Coises commented Nov 24, 2025

@pryrt If there’s anything I can do that would help, let me know.

@pryrt
Copy link
Contributor

pryrt commented Nov 25, 2025

I've split out most of the Encoding docs into the new encoding.md,
I also clarified that the ANSI setting isn't always 8-bit, as per @Coises's side note

@Coises, please make sure I didn't miss anything that was discussed earlier, or mis-explain things in any of my rewording of your text. Thanks.

@Coises
Copy link
Contributor Author

Coises commented Nov 25, 2025

@pryrt

If MISC > Autodetect character encoding is enabled, Notepad++ will attempt to algorithmically determine the encoding of the file. If the file you open is encoded in UTF-16 (which always has the BOM character), or in UTF-8 with the BOM, then Notepad++ will use the encoding based on the BOM. If the file is an XML file, then if the encoding is defined in the declaration/prolog, Notepad++ will use that encoding for the file. Failing that, Notepad++ will also analyze some of the byte sequences in the file, and if they match patterns common to UTF-8 or one of the character sets, then Notepad++ will use that encoding.

If autodetection is not enabled, or if autodetection does not yield a positive result, Notepad++ will choose the encoding based on the system locale.

This is not quite correct. I think only @donho knows exactly how this works, so hopefully he will correct any inaccuracies below.

I understand that this level of detail is inappropriate for the manual. I just do not know how to be both accurate and user-friendly. This is maddeningly complicated.

First, and regardless of the Autodetect setting, Notepad++ checks for a byte order mark. If there is one, it is taken as definitive and no further questions are asked. (If I’m remembering correctly, even though a file in a legacy 8-bit encoding legitimately can include any sequence of bytes, including one that looks like a byte order mark, there is no way at all to get Notepad++ to interpret a file that begins with a byte order mark as anything but the Unicode format corresponding to that byte order mark. Attempts to change it using the Encoding menu will be ignored. Fortunately this is almost never a practical problem.)

I think the test for encoding defined in XML (and HTML?) files occurs next, also regardless of the Autodetect setting. I am uncertain as to whether the user can override this with an Encoding menu selection.
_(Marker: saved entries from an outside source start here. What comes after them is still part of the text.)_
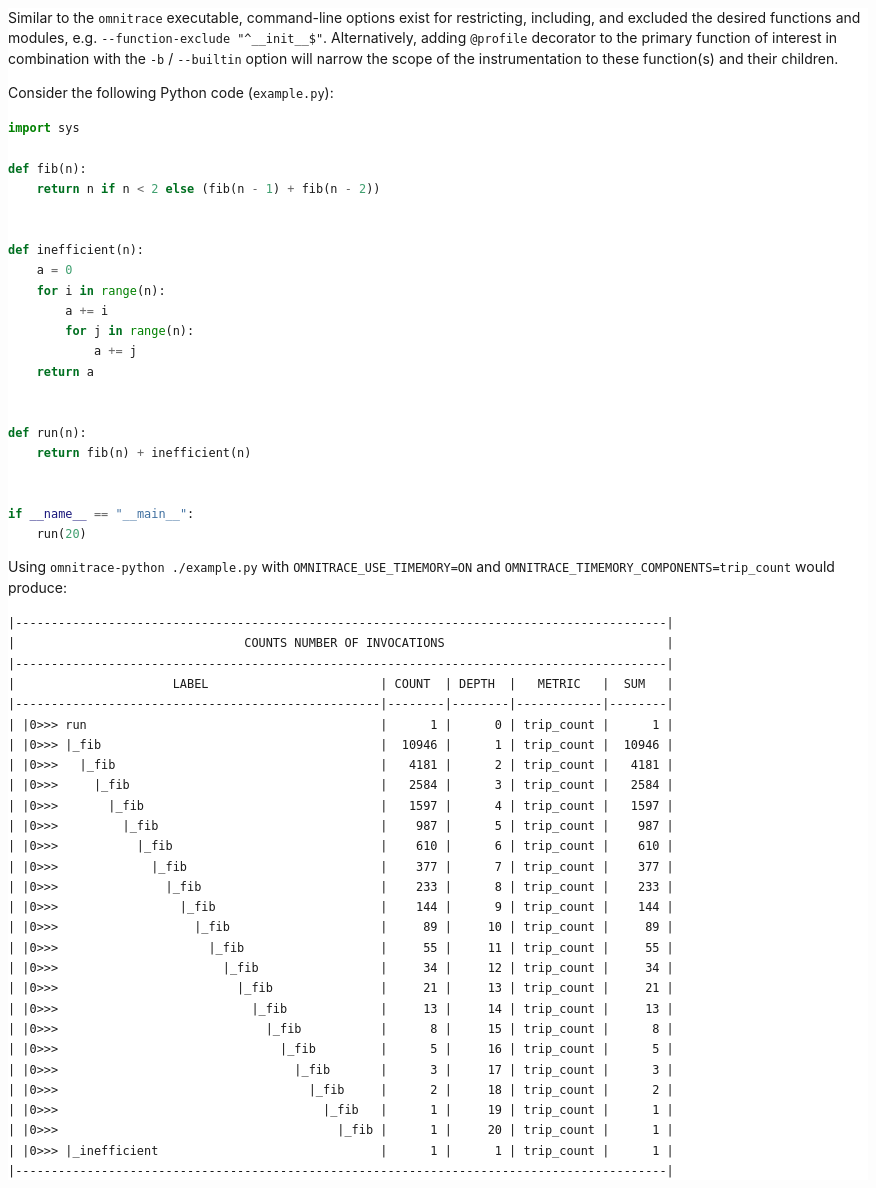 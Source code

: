 Similar to the `omnitrace` executable, command-line options exist for restricting, including, and excluded the desired functions and modules, e.g. `--function-exclude "^__init__$"`.
Alternatively, adding `@profile` decorator to the primary function of interest in combination with the `-b` / `--builtin` option will narrow the scope of the
instrumentation to these function(s) and their children.

Consider the following Python code (`example.py`):

```python
import sys

def fib(n):
    return n if n < 2 else (fib(n - 1) + fib(n - 2))


def inefficient(n):
    a = 0
    for i in range(n):
        a += i
        for j in range(n):
            a += j
    return a


def run(n):
    return fib(n) + inefficient(n)


if __name__ == "__main__":
    run(20)
```

Using `omnitrace-python ./example.py` with `OMNITRACE_USE_TIMEMORY=ON` and `OMNITRACE_TIMEMORY_COMPONENTS=trip_count` would produce:

```console
|-------------------------------------------------------------------------------------------|
|                                COUNTS NUMBER OF INVOCATIONS                               |
|-------------------------------------------------------------------------------------------|
|                      LABEL                        | COUNT  | DEPTH  |   METRIC   |  SUM   |
|---------------------------------------------------|--------|--------|------------|--------|
| |0>>> run                                         |      1 |      0 | trip_count |      1 |
| |0>>> |_fib                                       |  10946 |      1 | trip_count |  10946 |
| |0>>>   |_fib                                     |   4181 |      2 | trip_count |   4181 |
| |0>>>     |_fib                                   |   2584 |      3 | trip_count |   2584 |
| |0>>>       |_fib                                 |   1597 |      4 | trip_count |   1597 |
| |0>>>         |_fib                               |    987 |      5 | trip_count |    987 |
| |0>>>           |_fib                             |    610 |      6 | trip_count |    610 |
| |0>>>             |_fib                           |    377 |      7 | trip_count |    377 |
| |0>>>               |_fib                         |    233 |      8 | trip_count |    233 |
| |0>>>                 |_fib                       |    144 |      9 | trip_count |    144 |
| |0>>>                   |_fib                     |     89 |     10 | trip_count |     89 |
| |0>>>                     |_fib                   |     55 |     11 | trip_count |     55 |
| |0>>>                       |_fib                 |     34 |     12 | trip_count |     34 |
| |0>>>                         |_fib               |     21 |     13 | trip_count |     21 |
| |0>>>                           |_fib             |     13 |     14 | trip_count |     13 |
| |0>>>                             |_fib           |      8 |     15 | trip_count |      8 |
| |0>>>                               |_fib         |      5 |     16 | trip_count |      5 |
| |0>>>                                 |_fib       |      3 |     17 | trip_count |      3 |
| |0>>>                                   |_fib     |      2 |     18 | trip_count |      2 |
| |0>>>                                     |_fib   |      1 |     19 | trip_count |      1 |
| |0>>>                                       |_fib |      1 |     20 | trip_count |      1 |
| |0>>> |_inefficient                               |      1 |      1 | trip_count |      1 |
|-------------------------------------------------------------------------------------------|
```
And I think there is some logic to make this use ANSI (and not a character set sub-menu entry) if the character set identified is the system code page... but I don’t know the details.

Then, if and only if Autodetect is checked, there is a heuristic test to see if the file is likely to be one of a number of specific code page encodings. (I do not know the scope of that test, except that based on the discussion Don and I had while he worked on Issue #17057, one of the things it cannot successfully recognize is Windows-1252.)
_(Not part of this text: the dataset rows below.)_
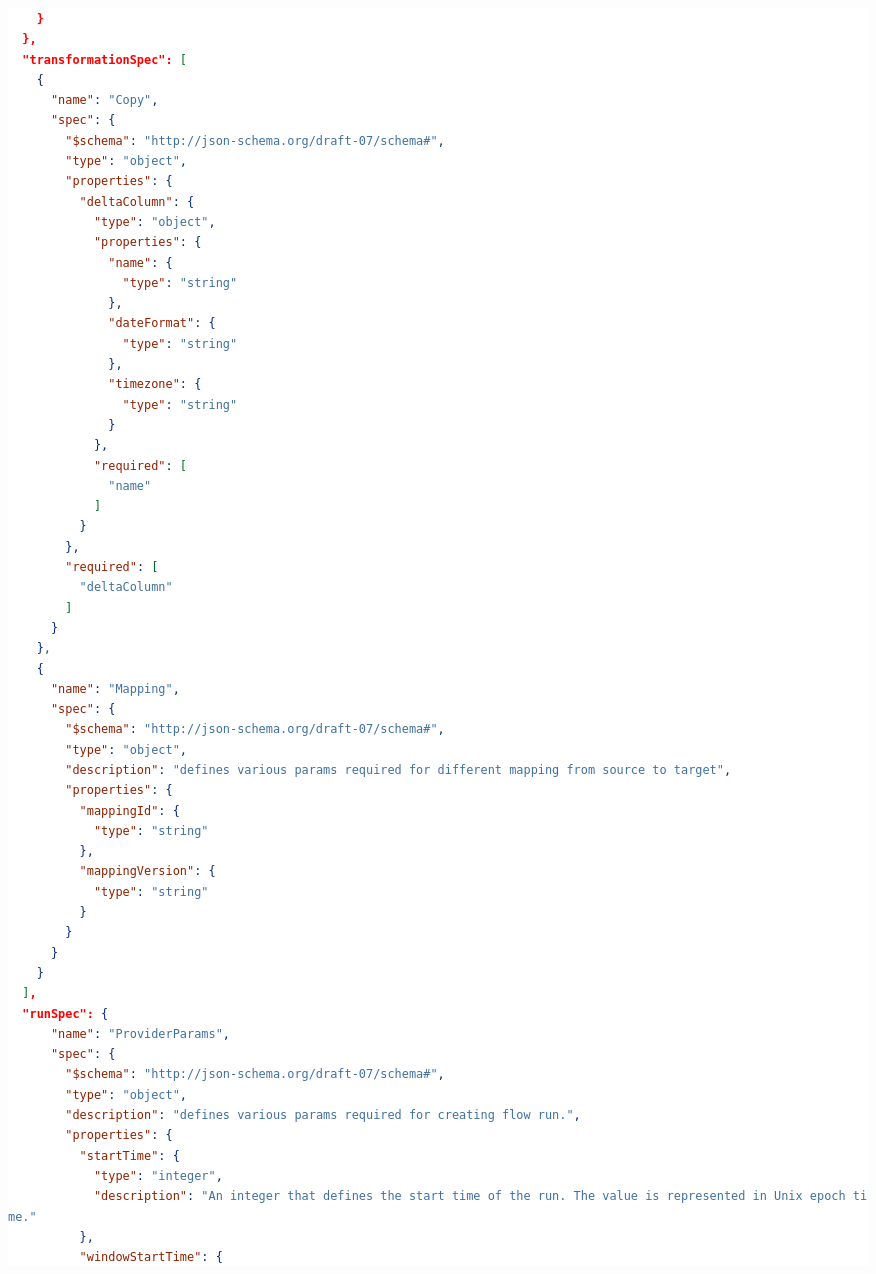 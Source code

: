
 ```json
    }
  },
  "transformationSpec": [
    {
      "name": "Copy",
      "spec": {
        "$schema": "http://json-schema.org/draft-07/schema#",
        "type": "object",
        "properties": {
          "deltaColumn": {
            "type": "object",
            "properties": {
              "name": {
                "type": "string"
              },
              "dateFormat": {
                "type": "string"
              },
              "timezone": {
                "type": "string"
              }
            },
            "required": [
              "name"
            ]
          }
        },
        "required": [
          "deltaColumn"
        ]
      }
    },
    {
      "name": "Mapping",
      "spec": {
        "$schema": "http://json-schema.org/draft-07/schema#",
        "type": "object",
        "description": "defines various params required for different mapping from source to target",
        "properties": {
          "mappingId": {
            "type": "string"
          },
          "mappingVersion": {
            "type": "string"
          }
        }
      }
    }
  ],
  "runSpec": {
      "name": "ProviderParams",
      "spec": {
        "$schema": "http://json-schema.org/draft-07/schema#",
        "type": "object",
        "description": "defines various params required for creating flow run.",
        "properties": {
          "startTime": {
            "type": "integer",
            "description": "An integer that defines the start time of the run. The value is represented in Unix epoch time."
          },
          "windowStartTime": {
```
If all that fails to determine an encoding — once again, regardless of the Autodetect setting — a test is made to see if the file appears to be all ASCII, valid UTF-8 (but not all ASCII), or neither.

If it is ASCII, then if the system code page is 65001 or if the New Documents setting Apply to opened ANSI files is checked, it is opened as UTF-8; else it is opened as ANSI.

If it is not pure ASCII and it is valid UTF-8, it is opened as UTF-8.

If it is not pure ASCII and it is not valid UTF-8, then if the system code page is 65001, it is opened using the entry on the Encoding > Character sets sub-menus for the legacy code page corresponding to the system locale; otherwise it is opened as ANSI.

@Coises
Copy link
Contributor Author

Coises commented Nov 25, 2025

@pryrt

Since any explanation of how encoding detection works is bound to make most people’s eyes glaze over (unless you can work some magic that’s beyond me), I wonder if something should be added in the “Encoding and Use Unicode UTF-8 for worldwide language support” section to note that:

Notepad++ can still open files in the legacy encoding for your system’s locale (so-called “ANSI”) when Use Unicode UTF-8 for worldwide language support is enabled; but it will open them using a selection from the Encoding > Character sets sub-menus instead of ANSI.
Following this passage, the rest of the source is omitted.